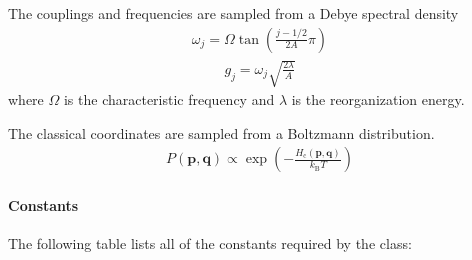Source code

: \documentclass[letterpaper,10pt,english]{sphinxmanual}
\begin{document}
\sphinxAtStartPar
The couplings and frequencies are sampled from a Debye spectral density
\begin{equation*}
\begin{split}\omega_{j} = \Omega\tan\left(\frac{j - 1/2}{2A}\pi\right)\end{split}
\end{equation*}\begin{equation*}
\begin{split}g_{j} = \omega_{j}\sqrt{\frac{2\lambda}{A}}\end{split}
\end{equation*}
\sphinxAtStartPar
where \(\Omega\) is the characteristic frequency and \(\lambda\) is the reorganization energy.

\sphinxAtStartPar
The classical coordinates are sampled from a Boltzmann distribution.
\begin{equation*}
\begin{split}P(\boldsymbol{p},\boldsymbol{q}) \propto \exp\left(-\frac{H_{\mathrm{c}}(\boldsymbol{p},\boldsymbol{q})}{k_{\mathrm{B}}T}\right)\end{split}
\end{equation*}

\paragraph{Constants}
\label{\detokenize{user_guide/models/fmo_model:constants}}
\sphinxAtStartPar
The following table lists all of the constants required by the  class:
\end{document}
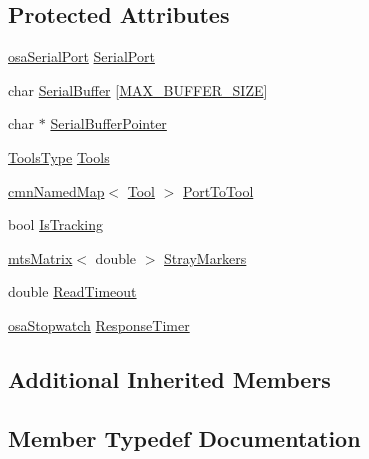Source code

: \subsection*{Protected Attributes}
\begin{DoxyCompactItemize}
\item 
\hyperlink{classosa_serial_port}{osa\+Serial\+Port} \hyperlink{classmts_n_d_i_serial_a76b386e7f977b85ee1e48f7126063aa7}{Serial\+Port}
\item 
char \hyperlink{classmts_n_d_i_serial_ae5b23b322f963e10ebcc04902864eebf}{Serial\+Buffer} \mbox{[}\hyperlink{classmts_n_d_i_serial_a077c962b0ae6c53794531b1f3d632a42a5a2ba9c836a108b8648fa0887336f5cd}{M\+A\+X\+\_\+\+B\+U\+F\+F\+E\+R\+\_\+\+S\+I\+Z\+E}\mbox{]}
\item 
char $\ast$ \hyperlink{classmts_n_d_i_serial_a7017ac2bda0bd5a4aa0d8dc8e4aaf2f8}{Serial\+Buffer\+Pointer}
\item 
\hyperlink{classmts_n_d_i_serial_aa7927ca6826aae84f89df0ca800fe6bd}{Tools\+Type} \hyperlink{classmts_n_d_i_serial_adae8811079b92709d39a1818eba867c1}{Tools}
\item 
\hyperlink{classcmn_named_map}{cmn\+Named\+Map}$<$ \hyperlink{classmts_n_d_i_serial_1_1_tool}{Tool} $>$ \hyperlink{classmts_n_d_i_serial_a9e780c436ba6d57152ef11c722771034}{Port\+To\+Tool}
\item 
bool \hyperlink{classmts_n_d_i_serial_a9908b1079e158ad8d708d5ff00bd953f}{Is\+Tracking}
\item 
\hyperlink{classmts_matrix}{mts\+Matrix}$<$ double $>$ \hyperlink{classmts_n_d_i_serial_a061167330c608d025a0d6a6c9782b552}{Stray\+Markers}
\item 
double \hyperlink{classmts_n_d_i_serial_a09bb13f36457efa0528f4ca880ce1891}{Read\+Timeout}
\item 
\hyperlink{classosa_stopwatch}{osa\+Stopwatch} \hyperlink{classmts_n_d_i_serial_a78f53a7d4b1caa4fca9ee1a835ed16be}{Response\+Timer}
\end{DoxyCompactItemize}
\subsection*{Additional Inherited Members}


\subsection{Member Typedef Documentation}
\hypertarget{classmts_n_d_i_serial_aa7927ca6826aae84f89df0ca800fe6bd}{}
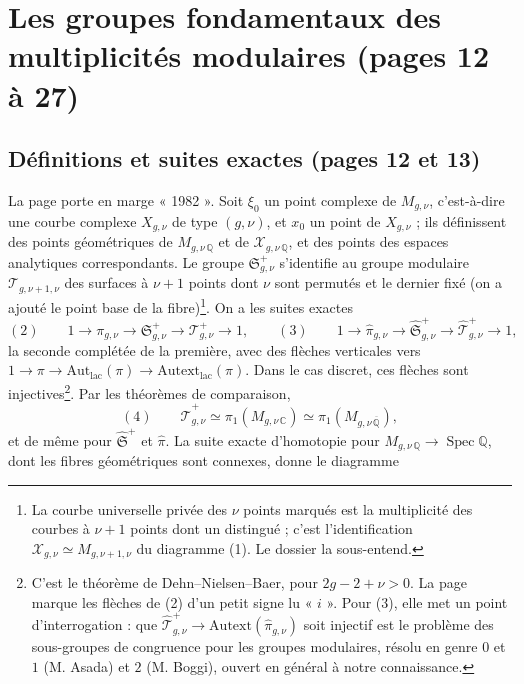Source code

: \documentclass[11pt,a4paper]{article}
\begin{document}
\section*{Les groupes fondamentaux des multiplicités modulaires (pages 12 à 27)}

\subsection*{Définitions et suites exactes (pages 12 et 13)}

La page porte en marge « 1982 ». Soit $\xi_0$ un point complexe de
$M_{g,\nu}$, c'est-à-dire une courbe complexe $X_{g,\nu}$ de type $(g,\nu)$,
et $x_0$ un point de $X_{g,\nu}$ ; ils définissent des points géométriques de
$M_{g,\nu\,\mathbb{Q}}$ et de $\mathcal{X}_{g,\nu\,\mathbb{Q}}$, et des points
des espaces analytiques correspondants. Le groupe $\mathfrak{S}^{+}_{g,\nu}$
s'identifie au groupe modulaire $\mathcal{T}_{g,\nu+1,\nu}$ des surfaces à
$\nu + 1$ points dont $\nu$ sont permutés et le dernier fixé (on a ajouté le
point base de la fibre)\footnote{La courbe universelle privée des $\nu$ points
marqués est la multiplicité des courbes à $\nu + 1$ points dont un distingué ;
c'est l'identification $\mathcal{X}_{g,\nu} \simeq M_{g,\nu+1,\nu}$ du
diagramme (1). Le dossier la sous-entend.}. On a les suites exactes
\[
(2)\qquad 1 \to \pi_{g,\nu} \to \mathfrak{S}^{+}_{g,\nu} \to \mathcal{T}^{+}_{g,\nu} \to 1,
\qquad
(3)\qquad 1 \to \hat\pi_{g,\nu} \to \hat{\mathfrak{S}}^{+}_{g,\nu} \to \hat{\mathcal{T}}^{+}_{g,\nu} \to 1,
\]
la seconde complétée de la première, avec des flèches verticales vers
$1 \to \pi \to \mathrm{Aut}_{\mathrm{lac}}(\pi) \to \mathrm{Autext}_{\mathrm{lac}}(\pi)$.
Dans le cas discret, ces flèches sont injectives\footnote{C'est le théorème de
Dehn–Nielsen–Baer, pour $2g - 2 + \nu > 0$. La page marque les flèches de (2)
d'un petit signe lu « $i$ ». Pour (3), elle met un point d'interrogation : que
$\hat{\mathcal{T}}^{+}_{g,\nu} \to \mathrm{Autext}(\hat\pi_{g,\nu})$ soit
injectif est le problème des sous-groupes de congruence pour les groupes
modulaires, résolu en genre $0$ et $1$ (M. Asada) et $2$ (M. Boggi), ouvert
en général à notre connaissance.}. Par les théorèmes de comparaison,
\[
(4)\qquad \hat{\mathcal{T}}^{+}_{g,\nu} \simeq \pi_1(M_{g,\nu\,\mathbb{C}}) \simeq \pi_1(M_{g,\nu\,\overline{\mathbb{Q}}}),
\]
et de même pour $\hat{\mathfrak{S}}^{+}$ et $\hat\pi$. La suite exacte
d'homotopie pour $M_{g,\nu\,\mathbb{Q}} \to \operatorname{Spec}\mathbb{Q}$,
dont les fibres géométriques sont connexes, donne le diagramme
\end{document}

YOUR TASK → Type out the data above again exactly as written, minus the images.

ANSWER SPACE →
Source code

: \documentclass[letterpaper,10pt,english]{sphinxmanual}
\begin{document}
\sphinxAtStartPar
The couplings and frequencies are sampled from a Debye spectral density
\begin{equation*}
\begin{split}\omega_{j} = \Omega\tan\left(\frac{j - 1/2}{2A}\pi\right)\end{split}
\end{equation*}\begin{equation*}
\begin{split}g_{j} = \omega_{j}\sqrt{\frac{2\lambda}{A}}\end{split}
\end{equation*}
\sphinxAtStartPar
where \(\Omega\) is the characteristic frequency and \(\lambda\) is the reorganization energy.

\sphinxAtStartPar
The classical coordinates are sampled from a Boltzmann distribution.
\begin{equation*}
\begin{split}P(\boldsymbol{p},\boldsymbol{q}) \propto \exp\left(-\frac{H_{\mathrm{c}}(\boldsymbol{p},\boldsymbol{q})}{k_{\mathrm{B}}T}\right)\end{split}
\end{equation*}

\paragraph{Constants}
\label{\detokenize{user_guide/models/fmo_model:constants}}
\sphinxAtStartPar
The following table lists all of the constants required by the  class:
\end{document}
Source code

: \subsection*{Protected Attributes}
\begin{DoxyCompactItemize}
\item 
\hyperlink{classosa_serial_port}{osa\+Serial\+Port} \hyperlink{classmts_n_d_i_serial_a76b386e7f977b85ee1e48f7126063aa7}{Serial\+Port}
\item 
char \hyperlink{classmts_n_d_i_serial_ae5b23b322f963e10ebcc04902864eebf}{Serial\+Buffer} \mbox{[}\hyperlink{classmts_n_d_i_serial_a077c962b0ae6c53794531b1f3d632a42a5a2ba9c836a108b8648fa0887336f5cd}{M\+A\+X\+\_\+\+B\+U\+F\+F\+E\+R\+\_\+\+S\+I\+Z\+E}\mbox{]}
\item 
char $\ast$ \hyperlink{classmts_n_d_i_serial_a7017ac2bda0bd5a4aa0d8dc8e4aaf2f8}{Serial\+Buffer\+Pointer}
\item 
\hyperlink{classmts_n_d_i_serial_aa7927ca6826aae84f89df0ca800fe6bd}{Tools\+Type} \hyperlink{classmts_n_d_i_serial_adae8811079b92709d39a1818eba867c1}{Tools}
\item 
\hyperlink{classcmn_named_map}{cmn\+Named\+Map}$<$ \hyperlink{classmts_n_d_i_serial_1_1_tool}{Tool} $>$ \hyperlink{classmts_n_d_i_serial_a9e780c436ba6d57152ef11c722771034}{Port\+To\+Tool}
\item 
bool \hyperlink{classmts_n_d_i_serial_a9908b1079e158ad8d708d5ff00bd953f}{Is\+Tracking}
\item 
\hyperlink{classmts_matrix}{mts\+Matrix}$<$ double $>$ \hyperlink{classmts_n_d_i_serial_a061167330c608d025a0d6a6c9782b552}{Stray\+Markers}
\item 
double \hyperlink{classmts_n_d_i_serial_a09bb13f36457efa0528f4ca880ce1891}{Read\+Timeout}
\item 
\hyperlink{classosa_stopwatch}{osa\+Stopwatch} \hyperlink{classmts_n_d_i_serial_a78f53a7d4b1caa4fca9ee1a835ed16be}{Response\+Timer}
\end{DoxyCompactItemize}
\subsection*{Additional Inherited Members}


\subsection{Member Typedef Documentation}
\hypertarget{classmts_n_d_i_serial_aa7927ca6826aae84f89df0ca800fe6bd}{}
Source code

: \documentclass[11pt,a4paper]{article}
\begin{document}
\section*{Les groupes fondamentaux des multiplicités modulaires (pages 12 à 27)}

\subsection*{Définitions et suites exactes (pages 12 et 13)}

La page porte en marge « 1982 ». Soit $\xi_0$ un point complexe de
$M_{g,\nu}$, c'est-à-dire une courbe complexe $X_{g,\nu}$ de type $(g,\nu)$,
et $x_0$ un point de $X_{g,\nu}$ ; ils définissent des points géométriques de
$M_{g,\nu\,\mathbb{Q}}$ et de $\mathcal{X}_{g,\nu\,\mathbb{Q}}$, et des points
des espaces analytiques correspondants. Le groupe $\mathfrak{S}^{+}_{g,\nu}$
s'identifie au groupe modulaire $\mathcal{T}_{g,\nu+1,\nu}$ des surfaces à
$\nu + 1$ points dont $\nu$ sont permutés et le dernier fixé (on a ajouté le
point base de la fibre)\footnote{La courbe universelle privée des $\nu$ points
marqués est la multiplicité des courbes à $\nu + 1$ points dont un distingué ;
c'est l'identification $\mathcal{X}_{g,\nu} \simeq M_{g,\nu+1,\nu}$ du
diagramme (1). Le dossier la sous-entend.}. On a les suites exactes
\[
(2)\qquad 1 \to \pi_{g,\nu} \to \mathfrak{S}^{+}_{g,\nu} \to \mathcal{T}^{+}_{g,\nu} \to 1,
\qquad
(3)\qquad 1 \to \hat\pi_{g,\nu} \to \hat{\mathfrak{S}}^{+}_{g,\nu} \to \hat{\mathcal{T}}^{+}_{g,\nu} \to 1,
\]
la seconde complétée de la première, avec des flèches verticales vers
$1 \to \pi \to \mathrm{Aut}_{\mathrm{lac}}(\pi) \to \mathrm{Autext}_{\mathrm{lac}}(\pi)$.
Dans le cas discret, ces flèches sont injectives\footnote{C'est le théorème de
Dehn–Nielsen–Baer, pour $2g - 2 + \nu > 0$. La page marque les flèches de (2)
d'un petit signe lu « $i$ ». Pour (3), elle met un point d'interrogation : que
$\hat{\mathcal{T}}^{+}_{g,\nu} \to \mathrm{Autext}(\hat\pi_{g,\nu})$ soit
injectif est le problème des sous-groupes de congruence pour les groupes
modulaires, résolu en genre $0$ et $1$ (M. Asada) et $2$ (M. Boggi), ouvert
en général à notre connaissance.}. Par les théorèmes de comparaison,
\[
(4)\qquad \hat{\mathcal{T}}^{+}_{g,\nu} \simeq \pi_1(M_{g,\nu\,\mathbb{C}}) \simeq \pi_1(M_{g,\nu\,\overline{\mathbb{Q}}}),
\]
et de même pour $\hat{\mathfrak{S}}^{+}$ et $\hat\pi$. La suite exacte
d'homotopie pour $M_{g,\nu\,\mathbb{Q}} \to \operatorname{Spec}\mathbb{Q}$,
dont les fibres géométriques sont connexes, donne le diagramme
\end{document}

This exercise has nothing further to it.